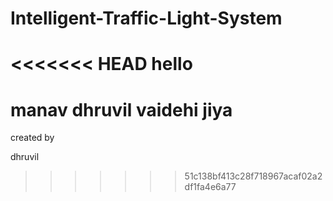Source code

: # Intelligent-Traffic-Light-System

<<<<<<< HEAD
hello
=======
manav
dhruvil
vaidehi
jiya
=======

created by


dhruvil

>>>>>>> 51c138bf413c28f718967acaf02a2df1fa4e6a77
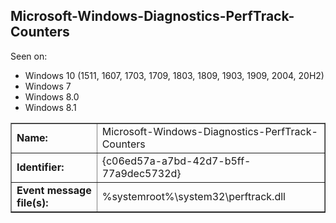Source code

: ## Microsoft-Windows-Diagnostics-PerfTrack-Counters

Seen on:
* Windows 10 (1511, 1607, 1703, 1709, 1803, 1809, 1903, 1909, 2004, 20H2)
* Windows 7
* Windows 8.0
* Windows 8.1

<table border="1" class="docutils">
  <tbody>
    <tr>
      <td><b>Name:</b></td>
      <td>Microsoft-Windows-Diagnostics-PerfTrack-Counters</td>
    </tr>
    <tr>
      <td><b>Identifier:</b></td>
      <td>{c06ed57a-a7bd-42d7-b5ff-77a9dec5732d}</td>
    </tr>
    <tr>
      <td><b>Event message file(s):</b></td>
      <td>%systemroot%\system32\perftrack.dll</td>
    </tr>
  </tbody>
</table>

&nbsp;

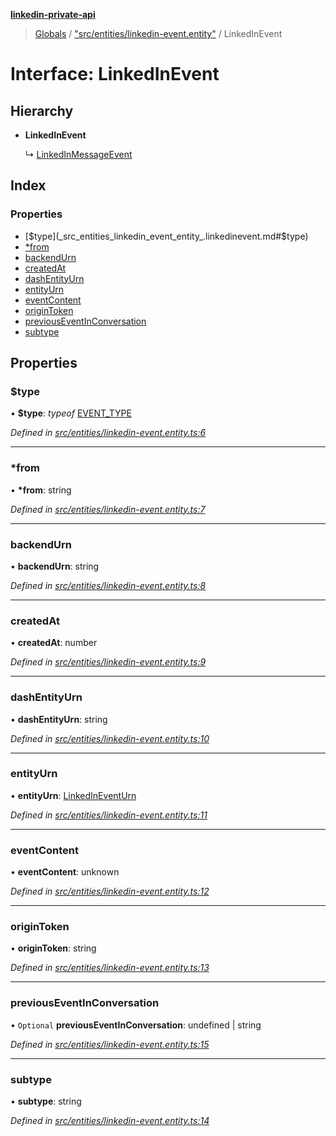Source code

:**[linkedin-private-api](../README.md)**

> [Globals](../globals.md) / ["src/entities/linkedin-event.entity"](../modules/_src_entities_linkedin_event_entity_.md) / LinkedInEvent

# Interface: LinkedInEvent

## Hierarchy

- **LinkedInEvent**

  ↳ [LinkedInMessageEvent](_src_entities_linkedin_message_event_entity_.linkedinmessageevent.md)

## Index

### Properties

- [$type](_src_entities_linkedin_event_entity_.linkedinevent.md#$type)
- [\*from](_src_entities_linkedin_event_entity_.linkedinevent.md#*from)
- [backendUrn](_src_entities_linkedin_event_entity_.linkedinevent.md#backendurn)
- [createdAt](_src_entities_linkedin_event_entity_.linkedinevent.md#createdat)
- [dashEntityUrn](_src_entities_linkedin_event_entity_.linkedinevent.md#dashentityurn)
- [entityUrn](_src_entities_linkedin_event_entity_.linkedinevent.md#entityurn)
- [eventContent](_src_entities_linkedin_event_entity_.linkedinevent.md#eventcontent)
- [originToken](_src_entities_linkedin_event_entity_.linkedinevent.md#origintoken)
- [previousEventInConversation](_src_entities_linkedin_event_entity_.linkedinevent.md#previouseventinconversation)
- [subtype](_src_entities_linkedin_event_entity_.linkedinevent.md#subtype)

## Properties

### $type

• **$type**: _typeof_ [EVENT_TYPE](../modules/_src_entities_linkedin_event_entity_.md#event_type)

_Defined in [src/entities/linkedin-event.entity.ts:6](https://github.com/eilonmore/linkedin-private-api/blob/354b20a/src/entities/linkedin-event.entity.ts#L6)_

---

### \*from

• **\*from**: string

_Defined in [src/entities/linkedin-event.entity.ts:7](https://github.com/eilonmore/linkedin-private-api/blob/354b20a/src/entities/linkedin-event.entity.ts#L7)_

---

### backendUrn

• **backendUrn**: string

_Defined in [src/entities/linkedin-event.entity.ts:8](https://github.com/eilonmore/linkedin-private-api/blob/354b20a/src/entities/linkedin-event.entity.ts#L8)_

---

### createdAt

• **createdAt**: number

_Defined in [src/entities/linkedin-event.entity.ts:9](https://github.com/eilonmore/linkedin-private-api/blob/354b20a/src/entities/linkedin-event.entity.ts#L9)_

---

### dashEntityUrn

• **dashEntityUrn**: string

_Defined in [src/entities/linkedin-event.entity.ts:10](https://github.com/eilonmore/linkedin-private-api/blob/354b20a/src/entities/linkedin-event.entity.ts#L10)_

---

### entityUrn

• **entityUrn**: [LinkedInEventUrn](../modules/_src_entities_linkedin_event_entity_.md#linkedineventurn)

_Defined in [src/entities/linkedin-event.entity.ts:11](https://github.com/eilonmore/linkedin-private-api/blob/354b20a/src/entities/linkedin-event.entity.ts#L11)_

---

### eventContent

• **eventContent**: unknown

_Defined in [src/entities/linkedin-event.entity.ts:12](https://github.com/eilonmore/linkedin-private-api/blob/354b20a/src/entities/linkedin-event.entity.ts#L12)_

---

### originToken

• **originToken**: string

_Defined in [src/entities/linkedin-event.entity.ts:13](https://github.com/eilonmore/linkedin-private-api/blob/354b20a/src/entities/linkedin-event.entity.ts#L13)_

---

### previousEventInConversation

• `Optional` **previousEventInConversation**: undefined \| string

_Defined in [src/entities/linkedin-event.entity.ts:15](https://github.com/eilonmore/linkedin-private-api/blob/354b20a/src/entities/linkedin-event.entity.ts#L15)_

---

### subtype

• **subtype**: string

_Defined in [src/entities/linkedin-event.entity.ts:14](https://github.com/eilonmore/linkedin-private-api/blob/354b20a/src/entities/linkedin-event.entity.ts#L14)_
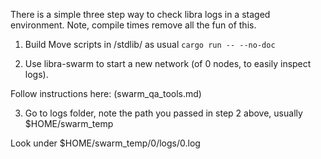 There is a simple three step way to check libra logs in a staged environment. Note, compile times remove all the fun of this.

1. Build Move scripts in /stdlib/ as usual `cargo run -- --no-doc`

2. Use libra-swarm to start a new network (of 0 nodes, to easily inspect logs).

Follow instructions here: (swarm_qa_tools.md)

3. Go to logs folder, note the path you passed in step 2 above, usually $HOME/swarm_temp

Look under $HOME/swarm_temp/0/logs/0.log
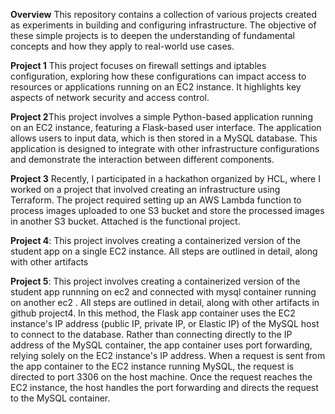 **Overview**
This repository contains a collection of various projects created as experiments in building and configuring infrastructure. The objective of these simple projects is to deepen the understanding of fundamental concepts and how they apply to real-world use cases.

**Project 1** This project focuses on firewall settings and iptables configuration, exploring how these configurations can impact access to resources or applications running on an EC2 instance. It highlights key aspects of network security and access control.

**Project 2**This project involves a simple Python-based application running on an EC2 instance, featuring a Flask-based user interface. The application allows users to input data, which is then stored in a MySQL database. This application is designed to integrate with other infrastructure configurations and demonstrate the interaction between different components.

**Project 3** Recently, I participated in a hackathon organized by HCL, where I worked on a project that involved creating an infrastructure using Terraform. The project required setting up an AWS Lambda function to process images uploaded to one S3 bucket and store the processed images in another S3 bucket. Attached is the functional project.

**Project 4**: This project involves creating a containerized version of the student app on a single EC2 instance. All steps are outlined in detail, along with other artifacts

**Project 5**: This project involves creating a containerized version of the student app runnning on ec2 and connected with mysql container running on another ec2 . All steps are outlined in detail, along with other artifacts in github project4. In this method, the Flask app container uses the EC2 instance's IP address (public IP, private IP, or Elastic IP) of the MySQL host to connect to the database. Rather than connecting directly to the IP address of the MySQL container, the app container uses port forwarding, relying solely on the EC2 instance's IP address. When a request is sent from the app container to the EC2 instance running MySQL, the request is directed to port 3306 on the host machine. Once the request reaches the EC2 instance, the host handles the port forwarding and directs the request to the MySQL container.
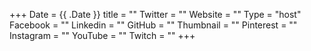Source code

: +++
Date = {{ .Date }}
title = ""
Twitter = ""
Website = ""
Type = "host"
Facebook = ""
Linkedin = ""
GitHub = ""
Thumbnail = ""
Pinterest = ""
Instagram = ""
YouTube = ""
Twitch = ""
+++
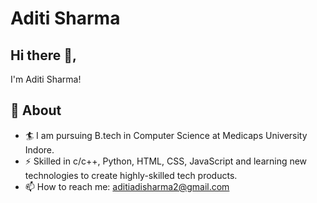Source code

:# Aditi Sharma
## Hi there 👋,           
I'm Aditi Sharma!
## 🧐 About
- 🏄‍ I am pursuing B.tech in Computer Science at Medicaps University Indore.
- ⚡ Skilled in c/c++, Python, HTML, CSS, JavaScript and learning new technologies to create highly-skilled tech products.
- 📫 How to reach me: aditiadisharma2@gmail.com


<!---
aditi2802/aditi2802 is a ✨ special ✨ repository because its `README.md` (this file) appears on your GitHub profile.
You can click the Preview link to take a look at your changes.
--->
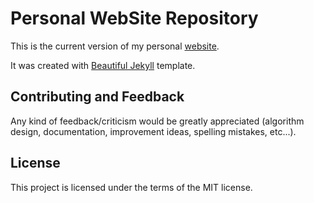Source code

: # Personal WebSite Repository
This is the current version of my personal [website](https://ansegura7.github.io).

It was created with [Beautiful Jekyll](https://github.com/daattali/beautiful-jekyll) template.

## Contributing and Feedback
Any kind of feedback/criticism would be greatly appreciated (algorithm design, documentation, improvement ideas, spelling mistakes, etc...).

## License
This project is licensed under the terms of the MIT license.
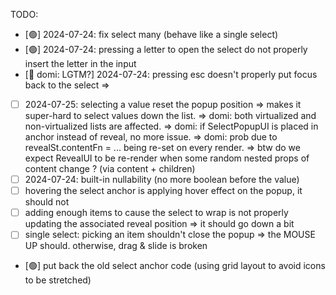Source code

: TODO:

- [🟢] 2024-07-24: fix select many (behave like a single select)
- [🟢] 2024-07-24: pressing a letter to open the select do not properly insert the letter in the input
- [🔶 domi: LGTM?] 2024-07-24: pressing esc doesn't properly put focus back to the select => 
- [ ] 2024-07-25: selecting a value reset the popup position => makes it super-hard to select values down the list. 
        => domi: both virtualized and non-virtualized lists are affected.
        => domi: if SelectPopupUI is placed in anchor instead of reveal, no more issue.
        => domi: prob due to revealSt.contentFn = ... being re-set on every render. 
           => btw do we expect RevealUI to be re-render when some random nested props of content change ? (via content + children)
- [ ] 2024-07-24: built-in nullability (no more boolean before the value)
- [ ] hovering the select anchor is applying hover effect on the popup, it should not
- [ ] adding enough items to cause the select to wrap is not properly updating the associated reveal position => it should go down a bit
- [ ] single select: picking an item shouldn't close the popup => the MOUSE UP should. otherwise, drag & slide is broken
- [🟢] put back the old select anchor code (using grid layout to avoid icons to be stretched)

**YOUR TASK:** Please copy each line of the entries in which the word "eventContent" shows up.

**WRITTEN SOLUTION:**
- [eventContent](_src_entities_linkedin_event_entity_.linkedinevent.md#eventcontent)
### eventContent
• **eventContent**: unknown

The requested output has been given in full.